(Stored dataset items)
Start of Block

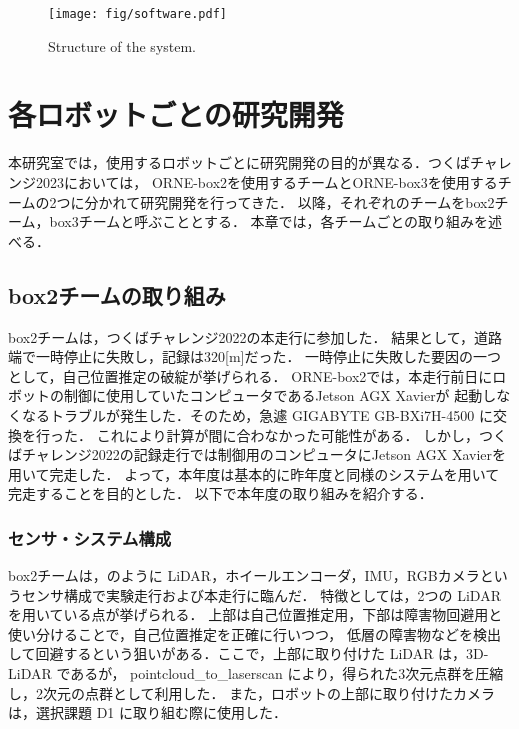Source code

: \documentclass[twocolumn, 9pt]{jsproceedings}
\begin{document}
\begin{figure}[h!]
  \centering
  \texttt{[image: fig/software.pdf]}
  \caption{Structure of the system.}
  \label{fig:soft-fig}
\end{figure}

\vspace*{2mm}

\section{各ロボットごとの研究開発}
本研究室では，使用するロボットごとに研究開発の目的が異なる．つくばチャレンジ2023においては，
ORNE-box2を使用するチームとORNE-box3を使用するチームの2つに分かれて研究開発を行ってきた．
以降，それぞれのチームをbox2チーム，box3チームと呼ぶこととする．
本章では，各チームごとの取り組みを述べる．

\subsection{box2チームの取り組み}


box2チームは，つくばチャレンジ2022の本走行に参加した．
結果として，道路端で一時停止に失敗し，記録は320[m]だった．
一時停止に失敗した要因の一つとして，自己位置推定の破綻が挙げられる．
ORNE-box2では，本走行前日にロボットの制御に使用していたコンピュータであるJetson AGX Xavierが
起動しなくなるトラブルが発生した．そのため，急遽 GIGABYTE GB-BXi7H-4500 に交換を行った．
これにより計算が間に合わなかった可能性がある．
しかし，つくばチャレンジ2022の記録走行では制御用のコンピュータにJetson AGX Xavierを用いて完走した．
よって，本年度は基本的に昨年度と同様のシステムを用いて完走することを目的とした．
以下で本年度の取り組みを紹介する．

\subsubsection{センサ・システム構成}
box2チームは，のように LiDAR，ホイールエンコーダ，IMU，RGBカメラというセンサ構成で実験走行および本走行に臨んだ．
特徴としては，2つの LiDAR を用いている点が挙げられる．
上部は自己位置推定用，下部は障害物回避用と使い分けることで，自己位置推定を正確に行いつつ，
低層の障害物などを検出して回避するという狙いがある．ここで，上部に取り付けた LiDAR は，3D-LiDAR であるが，
pointcloud\_to\_laserscan\cite{pointcloud} により，得られた3次元点群を圧縮し，2次元の点群として利用した．
また，ロボットの上部に取り付けたカメラは，選択課題 D1 に取り組む際に使用した．\\
\end{document}
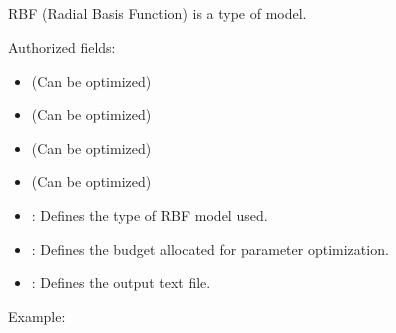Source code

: \documentclass[letterpaper,10pt,english]{sphinxmanual}
\begin{document}
\subsection{}
\label{\detokenize{SgteLib:rbf}}\label{\detokenize{SgteLib:id4}}
\begin{DUlineblock}{0em}
\item[] RBF (Radial Basis Function) is a type of model.
\item[] Authorized fields:
\end{DUlineblock}
\begin{itemize}
\item {} 
\sphinxAtStartPar
{\hyperref[\detokenize{SgteLib:kernel-type}]{}} (Can be optimized)

\item {} 
\sphinxAtStartPar
{\hyperref[\detokenize{SgteLib:kernel-shape}]{}} (Can be optimized)

\item {} 
\sphinxAtStartPar
{\hyperref[\detokenize{SgteLib:distance-type}]{}} (Can be optimized)

\item {} 
\sphinxAtStartPar
{\hyperref[\detokenize{SgteLib:ridge}]{}} (Can be optimized)

\item {} 
\sphinxAtStartPar
{\hyperref[\detokenize{SgteLib:preset}]{}}: Defines the type of RBF model used.

\item {} 
\sphinxAtStartPar
{\hyperref[\detokenize{SgteLib:budget}]{}}: Defines the budget allocated for parameter optimization.

\item {} 
\sphinxAtStartPar
{\hyperref[\detokenize{SgteLib:output}]{}}: Defines the output text file.

\end{itemize}

\begin{DUlineblock}{0em}
\item[] Example:
\item[] 
\end{DUlineblock}
\end{document}
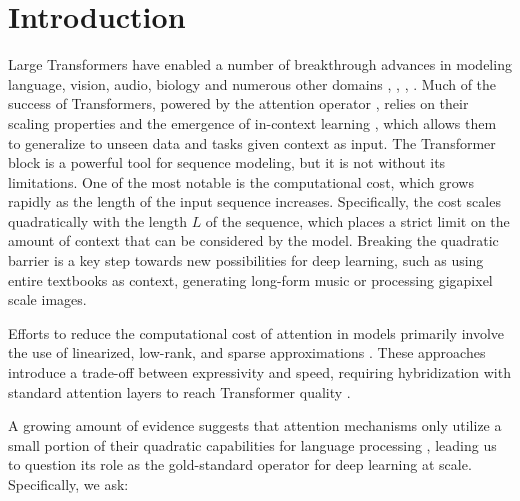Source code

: \section{Introduction}
%
Large Transformers have enabled a number of breakthrough advances in modeling language, vision, audio, biology and numerous other domains \citep{vaswani2017attention}, \citep{dosovitskiy2020image}, \citep{radford2022robust}, \citep{cramer2021alphafold2}. Much of the success of Transformers, powered by the attention operator \citep{vaswani2017attention}, relies on their scaling properties \citep{hoffmann2022training} and the emergence of in-context learning \citep{garg2022can}, which allows them to generalize to unseen data and tasks given context as input. 
%
The Transformer block is a powerful tool for sequence modeling, but it is not without its limitations. One of the most notable is the computational cost, which grows rapidly as the length of the input sequence increases. Specifically, the cost scales quadratically with the length $L$ of the sequence, which places a strict limit on the amount of context that can be considered by the model.
%
Breaking the quadratic barrier is a key step towards new possibilities for deep learning, such as using entire textbooks as context, generating long-form music or processing gigapixel scale images.

Efforts to reduce the computational cost of attention in models primarily involve the use of linearized, low-rank, and sparse approximations \citep{child2019generating,wang2020linformer,kitaev2020reformer,zhai2021attention,roy2021efficient,schlag2021linear,tu2022maxvit}. These approaches introduce a trade-off between expressivity and speed, requiring hybridization with standard attention layers to reach Transformer quality \citep{mehta2022long,dao2022hungry}.

A growing amount of evidence suggests that attention mechanisms only utilize a small portion of their quadratic capabilities for language processing \citep{olsson2022context, dao2022hungry}, leading us to question its role as the gold-standard operator for deep learning at scale. Specifically, we ask:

End of Block

→ **TASK REQUIREMENTS**
The entries are to be written out again exactly, without their pictures.

→ **RESPONSE FOR THIS EXERCISE**
Source code

: \documentclass[twocolumn, 9pt]{jsproceedings}
\begin{document}
\begin{figure}[h!]
  \centering
  \texttt{[image: fig/software.pdf]}
  \caption{Structure of the system.}
  \label{fig:soft-fig}
\end{figure}

\vspace*{2mm}

\section{各ロボットごとの研究開発}
本研究室では，使用するロボットごとに研究開発の目的が異なる．つくばチャレンジ2023においては，
ORNE-box2を使用するチームとORNE-box3を使用するチームの2つに分かれて研究開発を行ってきた．
以降，それぞれのチームをbox2チーム，box3チームと呼ぶこととする．
本章では，各チームごとの取り組みを述べる．

\subsection{box2チームの取り組み}


box2チームは，つくばチャレンジ2022の本走行に参加した．
結果として，道路端で一時停止に失敗し，記録は320[m]だった．
一時停止に失敗した要因の一つとして，自己位置推定の破綻が挙げられる．
ORNE-box2では，本走行前日にロボットの制御に使用していたコンピュータであるJetson AGX Xavierが
起動しなくなるトラブルが発生した．そのため，急遽 GIGABYTE GB-BXi7H-4500 に交換を行った．
これにより計算が間に合わなかった可能性がある．
しかし，つくばチャレンジ2022の記録走行では制御用のコンピュータにJetson AGX Xavierを用いて完走した．
よって，本年度は基本的に昨年度と同様のシステムを用いて完走することを目的とした．
以下で本年度の取り組みを紹介する．

\subsubsection{センサ・システム構成}
box2チームは，のように LiDAR，ホイールエンコーダ，IMU，RGBカメラというセンサ構成で実験走行および本走行に臨んだ．
特徴としては，2つの LiDAR を用いている点が挙げられる．
上部は自己位置推定用，下部は障害物回避用と使い分けることで，自己位置推定を正確に行いつつ，
低層の障害物などを検出して回避するという狙いがある．ここで，上部に取り付けた LiDAR は，3D-LiDAR であるが，
pointcloud\_to\_laserscan\cite{pointcloud} により，得られた3次元点群を圧縮し，2次元の点群として利用した．
また，ロボットの上部に取り付けたカメラは，選択課題 D1 に取り組む際に使用した．\\
\end{document}
Source code

: \documentclass[letterpaper,10pt,english]{sphinxmanual}
\begin{document}
\subsection{}
\label{\detokenize{SgteLib:rbf}}\label{\detokenize{SgteLib:id4}}
\begin{DUlineblock}{0em}
\item[] RBF (Radial Basis Function) is a type of model.
\item[] Authorized fields:
\end{DUlineblock}
\begin{itemize}
\item {} 
\sphinxAtStartPar
{\hyperref[\detokenize{SgteLib:kernel-type}]{}} (Can be optimized)

\item {} 
\sphinxAtStartPar
{\hyperref[\detokenize{SgteLib:kernel-shape}]{}} (Can be optimized)

\item {} 
\sphinxAtStartPar
{\hyperref[\detokenize{SgteLib:distance-type}]{}} (Can be optimized)

\item {} 
\sphinxAtStartPar
{\hyperref[\detokenize{SgteLib:ridge}]{}} (Can be optimized)

\item {} 
\sphinxAtStartPar
{\hyperref[\detokenize{SgteLib:preset}]{}}: Defines the type of RBF model used.

\item {} 
\sphinxAtStartPar
{\hyperref[\detokenize{SgteLib:budget}]{}}: Defines the budget allocated for parameter optimization.

\item {} 
\sphinxAtStartPar
{\hyperref[\detokenize{SgteLib:output}]{}}: Defines the output text file.

\end{itemize}

\begin{DUlineblock}{0em}
\item[] Example:
\item[] 
\end{DUlineblock}
\end{document}
Source code

: \section{Introduction}
%
Large Transformers have enabled a number of breakthrough advances in modeling language, vision, audio, biology and numerous other domains \citep{vaswani2017attention}, \citep{dosovitskiy2020image}, \citep{radford2022robust}, \citep{cramer2021alphafold2}. Much of the success of Transformers, powered by the attention operator \citep{vaswani2017attention}, relies on their scaling properties \citep{hoffmann2022training} and the emergence of in-context learning \citep{garg2022can}, which allows them to generalize to unseen data and tasks given context as input. 
%
The Transformer block is a powerful tool for sequence modeling, but it is not without its limitations. One of the most notable is the computational cost, which grows rapidly as the length of the input sequence increases. Specifically, the cost scales quadratically with the length $L$ of the sequence, which places a strict limit on the amount of context that can be considered by the model.
%
Breaking the quadratic barrier is a key step towards new possibilities for deep learning, such as using entire textbooks as context, generating long-form music or processing gigapixel scale images.

Efforts to reduce the computational cost of attention in models primarily involve the use of linearized, low-rank, and sparse approximations \citep{child2019generating,wang2020linformer,kitaev2020reformer,zhai2021attention,roy2021efficient,schlag2021linear,tu2022maxvit}. These approaches introduce a trade-off between expressivity and speed, requiring hybridization with standard attention layers to reach Transformer quality \citep{mehta2022long,dao2022hungry}.

A growing amount of evidence suggests that attention mechanisms only utilize a small portion of their quadratic capabilities for language processing \citep{olsson2022context, dao2022hungry}, leading us to question its role as the gold-standard operator for deep learning at scale. Specifically, we ask:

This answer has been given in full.